18 August 2015 by SWM

D. Townsend
Private, East Surrey Regiment, 1st Bn.
Service no. 442
Died on 8 May 1917, aged 26
Remembered at Arras Memorial, Pas de Calais, France

Chris Burge writes:

David Townsend was born in August 1890, the third child of Harry and Elizabeth. In the 1891 census, the couple were living at 27 Broomgrove Road, off Stockwell Road, with their three children: George, Walter and baby David. Three other families lived at the same address, a total of 17 people in one property. The overcrowding was typical of all the properties in this alley, which the social reformer Charles Booth described in his 1899 notebook as the only squalid part of the area, ‘as like a den as I have seen anywhere.’

By the time of the 1901 census there had been three additions to the family: Florrie, Charles and Sarah Ada. The Townsends had moved next door to number 29, which was also home to the Williams family of nine. David’s mother Elizabeth died in 1904 and the family began to split up.

In the 1911 census, siblings Florence and Charles were in live-in service, while only David’s older brothers George and Walter were still in Lambeth. George was a boarder in the Wandsworth Road and Walter was still in Stockwell. Walter had married Beatrice Elsie Hurley in 1909 and their first child Walter John was born and baptised in 1910. Walter (known as Jack) made a living as a fishmonger’s assistant, Beatrice was a daily servant. Walter Townsend’s family lived in three rooms at 29 Broomgrove Road, a property also occupied by another family of nine people. We cannot find David on the 1911 census. 

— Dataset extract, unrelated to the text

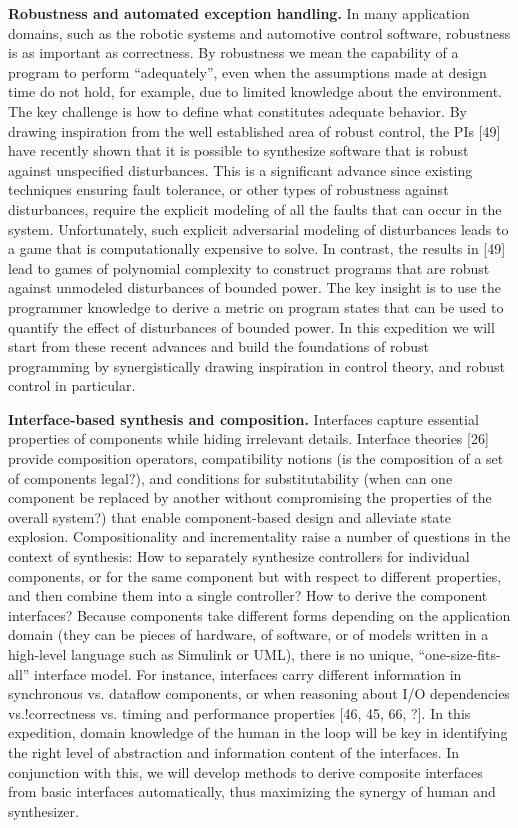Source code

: \textbf{Robustness and automated exception handling.} In many application domains, such as the robotic systems and automotive control software, robustness is as important as correctness. By robustness we mean the capability of a program to perform “adequately”, even when the assumptions made at design time do not hold, for example, due to limited knowledge about the environment. The key challenge is how to define what constitutes adequate behavior. By drawing inspiration from the well established area of robust control, the PIs [49] have recently shown that it is possible to synthesize software that is robust against unspecified disturbances. This is a significant advance since existing techniques ensuring fault tolerance, or other types of robustness against disturbances, require the explicit modeling of all the faults that can occur in the system. Unfortunately, such explicit adversarial modeling of disturbances leads to a game that is computationally expensive to solve. In contrast, the results in [49] lead to games of polynomial complexity to construct programs that are robust against unmodeled disturbances of bounded power. The key insight is to use the programmer knowledge to derive a metric on program states that can be used to quantify the effect of disturbances of bounded power. In this expedition we will start from these recent advances and build the foundations of robust programming by synergistically drawing inspiration in control theory, and robust control in particular.


\textbf{Interface-based synthesis and composition.} Interfaces capture essential properties of components while hiding irrelevant details. Interface theories [26] provide composition operators, compatibility notions (is the composition of a set of components legal?), and conditions for substitutability (when can one component be replaced by another without compromising the properties of the overall system?) that enable component-based design and alleviate state explosion. Compositionality and incrementality raise a number of questions in the context of synthesis: How to separately synthesize controllers for individual components, or for the same component but with respect to different properties, and then combine them into a single controller? How to derive the component interfaces? Because components take different forms depending on the application domain (they can be pieces of hardware, of software, or of models written in a high-level language such as Simulink or UML), there is no unique, “one-size-fits-all” interface model. For instance, interfaces carry different information in synchronous vs. dataflow components, or when reasoning about I/O dependencies vs.!correctness vs. timing and performance properties [46, 45, 66, ?]. In this expedition, domain knowledge of the human in the loop will be key in identifying the right level of abstraction and information content of the interfaces. In conjunction with this, we will develop methods to derive composite interfaces from basic interfaces automatically, thus maximizing the synergy of human and synthesizer.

David enlisted on 7 September 1914, shortly after the outbreak of war. Only burnt fragments of his service papers have survived, but his service number and other records suggest that pre-war he had been in the 4th Extra Reserve Battalion of the East Surrey Regiment. All reservists had been urged to report for duty and were processed ‘with all possible speed’. 

At the time of his enlistment David was just over 24 years old, 5ft 4in tall and weighed 118lbs with a 34in chest. He gave his brother ‘Jack’ at 31 Broomgrove Rd as his next of kin. Passed medically fit, David was first posted to the 3rd East Surrey stationed at Dover. 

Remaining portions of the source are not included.